Unproductive splicing of SR genes associated with highly conserved and ultraconserved DNA elements

Abstract

A function is defined for ultraconserved elements (UCEs), extragenic regions of eukaryotic genomes can show high degrees of conservation across species. It is also found that when alternative splicing (mediated by splicing regulator proteins) leads to UCE incorporation into the splicing regulator protein's mRNA, the mRNA is targeted for degradation. Thus, the UCEs help promote negative feedback regulation of the splicing regulator gene expression. The human and mouse genomes share a number of long, perfectly conserved nucleotide sequences, termed ultraconserved elements1. Whereas these regions can act as transcriptional enhancers when upstream of genes, those within genes are less well understood.
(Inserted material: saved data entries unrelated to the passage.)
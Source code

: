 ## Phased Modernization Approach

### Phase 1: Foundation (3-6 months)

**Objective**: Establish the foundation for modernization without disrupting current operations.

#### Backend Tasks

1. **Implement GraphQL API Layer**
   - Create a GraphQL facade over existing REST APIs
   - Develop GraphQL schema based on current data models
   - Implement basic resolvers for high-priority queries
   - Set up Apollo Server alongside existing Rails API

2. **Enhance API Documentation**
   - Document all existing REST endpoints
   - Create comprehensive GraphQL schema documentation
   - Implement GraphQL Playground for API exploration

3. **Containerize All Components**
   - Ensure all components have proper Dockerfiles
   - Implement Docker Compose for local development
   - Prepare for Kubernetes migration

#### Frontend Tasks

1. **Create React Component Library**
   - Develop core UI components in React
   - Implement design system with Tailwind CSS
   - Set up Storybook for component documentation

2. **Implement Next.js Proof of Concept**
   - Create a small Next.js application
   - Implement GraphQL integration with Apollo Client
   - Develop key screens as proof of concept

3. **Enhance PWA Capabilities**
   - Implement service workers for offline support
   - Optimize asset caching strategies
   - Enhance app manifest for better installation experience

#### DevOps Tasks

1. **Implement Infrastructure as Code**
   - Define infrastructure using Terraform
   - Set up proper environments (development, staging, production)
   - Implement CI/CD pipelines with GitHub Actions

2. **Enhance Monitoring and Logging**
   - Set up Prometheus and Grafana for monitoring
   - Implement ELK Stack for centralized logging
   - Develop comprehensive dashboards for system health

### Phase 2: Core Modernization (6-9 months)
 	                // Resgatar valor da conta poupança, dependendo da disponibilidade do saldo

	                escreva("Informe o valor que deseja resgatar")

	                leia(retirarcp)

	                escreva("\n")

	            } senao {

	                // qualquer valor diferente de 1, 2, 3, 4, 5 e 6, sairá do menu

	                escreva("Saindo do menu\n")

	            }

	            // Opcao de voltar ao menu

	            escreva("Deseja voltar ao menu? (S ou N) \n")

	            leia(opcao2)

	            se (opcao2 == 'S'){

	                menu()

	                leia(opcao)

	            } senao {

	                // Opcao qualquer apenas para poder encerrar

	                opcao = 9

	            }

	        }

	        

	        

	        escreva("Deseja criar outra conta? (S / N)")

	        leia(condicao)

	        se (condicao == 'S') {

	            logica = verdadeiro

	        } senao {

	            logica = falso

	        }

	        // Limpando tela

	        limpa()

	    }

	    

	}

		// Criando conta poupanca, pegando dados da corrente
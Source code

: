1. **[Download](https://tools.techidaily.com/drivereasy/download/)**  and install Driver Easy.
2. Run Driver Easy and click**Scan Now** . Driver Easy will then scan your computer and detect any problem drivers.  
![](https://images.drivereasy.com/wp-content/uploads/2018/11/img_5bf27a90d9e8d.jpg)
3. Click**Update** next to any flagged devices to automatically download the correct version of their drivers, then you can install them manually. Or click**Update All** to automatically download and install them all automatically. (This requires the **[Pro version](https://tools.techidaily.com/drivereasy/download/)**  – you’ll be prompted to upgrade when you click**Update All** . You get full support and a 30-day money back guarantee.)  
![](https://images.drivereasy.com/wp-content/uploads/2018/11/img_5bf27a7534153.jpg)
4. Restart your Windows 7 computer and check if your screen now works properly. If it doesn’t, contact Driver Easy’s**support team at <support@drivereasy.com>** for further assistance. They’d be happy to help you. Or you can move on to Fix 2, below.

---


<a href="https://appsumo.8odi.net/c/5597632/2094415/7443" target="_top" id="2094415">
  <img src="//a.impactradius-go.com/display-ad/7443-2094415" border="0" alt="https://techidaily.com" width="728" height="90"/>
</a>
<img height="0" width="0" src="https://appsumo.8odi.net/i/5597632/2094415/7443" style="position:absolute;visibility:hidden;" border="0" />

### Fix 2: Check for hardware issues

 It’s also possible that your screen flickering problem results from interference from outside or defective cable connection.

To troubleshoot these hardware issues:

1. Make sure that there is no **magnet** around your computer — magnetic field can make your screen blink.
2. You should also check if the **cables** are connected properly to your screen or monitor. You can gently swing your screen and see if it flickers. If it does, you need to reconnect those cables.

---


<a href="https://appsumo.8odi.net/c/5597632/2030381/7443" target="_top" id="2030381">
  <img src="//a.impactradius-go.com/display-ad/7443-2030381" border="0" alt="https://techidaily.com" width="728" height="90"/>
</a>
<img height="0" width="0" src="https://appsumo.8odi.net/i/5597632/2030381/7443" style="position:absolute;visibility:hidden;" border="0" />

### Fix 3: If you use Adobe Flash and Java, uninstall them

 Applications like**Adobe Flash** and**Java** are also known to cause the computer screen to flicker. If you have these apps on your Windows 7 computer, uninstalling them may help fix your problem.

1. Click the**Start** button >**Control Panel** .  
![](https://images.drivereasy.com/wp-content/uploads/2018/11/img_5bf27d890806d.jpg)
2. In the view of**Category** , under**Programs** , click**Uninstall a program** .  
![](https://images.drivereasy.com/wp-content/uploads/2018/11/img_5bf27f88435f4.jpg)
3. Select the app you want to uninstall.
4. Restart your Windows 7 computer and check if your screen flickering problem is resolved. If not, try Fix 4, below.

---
In particular, the function of ultraconserved elements that overlap alternatively spliced exons of genes encoding RNA-binding proteins is unknown1,2. Here we report that in every member of the human SR family of splicing regulators, highly or ultraconserved elements are alternatively spliced, either as alternative ‘poison cassette exons’ containing early in-frame stop codons, or as alternative introns in the 3′ untranslated region. These alternative splicing events target the resulting messenger RNAs for degradation by means of an RNA surveillance pathway called nonsense-mediated mRNA decay. Mouse orthologues of the human SR proteins exhibit the same unproductive splicing patterns. Three SR proteins have been previously shown to direct splicing of their own transcripts, and one of these is known to autoregulate its expression by coupling alternative splicing with decay3,4,5; our results suggest that unproductive splicing is important for regulation of the entire SR family. We find that unproductive splicing associated with conserved regions has arisen independently in different SR genes, suggesting that splicing factors may readily acquire this form of regulation.